▶ **ACTION ITEM**
Only one stretch of the listing below is wanted: every line from the first to the line containing "- a) To close a database connection.", set down exactly.

▶ **GIVEN INFORMATION**
◆ ◆ ◆ ◆ ◆

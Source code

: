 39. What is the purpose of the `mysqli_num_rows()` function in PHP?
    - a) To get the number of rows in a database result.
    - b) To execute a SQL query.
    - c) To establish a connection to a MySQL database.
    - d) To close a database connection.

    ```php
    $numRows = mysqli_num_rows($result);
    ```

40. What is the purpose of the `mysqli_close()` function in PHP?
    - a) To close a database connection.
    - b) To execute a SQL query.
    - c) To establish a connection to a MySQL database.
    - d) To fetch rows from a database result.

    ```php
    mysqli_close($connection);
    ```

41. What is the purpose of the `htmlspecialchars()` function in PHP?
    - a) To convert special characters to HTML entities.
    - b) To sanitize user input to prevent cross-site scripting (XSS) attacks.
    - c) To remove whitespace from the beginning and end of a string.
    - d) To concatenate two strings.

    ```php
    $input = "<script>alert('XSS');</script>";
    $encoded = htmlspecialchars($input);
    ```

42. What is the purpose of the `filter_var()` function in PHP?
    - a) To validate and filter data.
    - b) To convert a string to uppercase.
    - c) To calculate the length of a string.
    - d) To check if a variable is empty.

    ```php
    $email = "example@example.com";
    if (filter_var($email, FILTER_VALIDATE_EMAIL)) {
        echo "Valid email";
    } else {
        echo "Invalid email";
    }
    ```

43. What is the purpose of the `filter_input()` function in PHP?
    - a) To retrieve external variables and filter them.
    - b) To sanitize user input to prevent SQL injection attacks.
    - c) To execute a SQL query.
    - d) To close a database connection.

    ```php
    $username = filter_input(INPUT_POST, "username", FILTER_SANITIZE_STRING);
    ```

◆ ◆ ◆ ◆ ◆

▶ **WRITTEN ANSWER**
Source code

: 39. What is the purpose of the `mysqli_num_rows()` function in PHP?
    - a) To get the number of rows in a database result.
    - b) To execute a SQL query.
    - c) To establish a connection to a MySQL database.
    - d) To close a database connection.

    ```php
    $numRows = mysqli_num_rows($result);
    ```

40. What is the purpose of the `mysqli_close()` function in PHP?
    - a) To close a database connection.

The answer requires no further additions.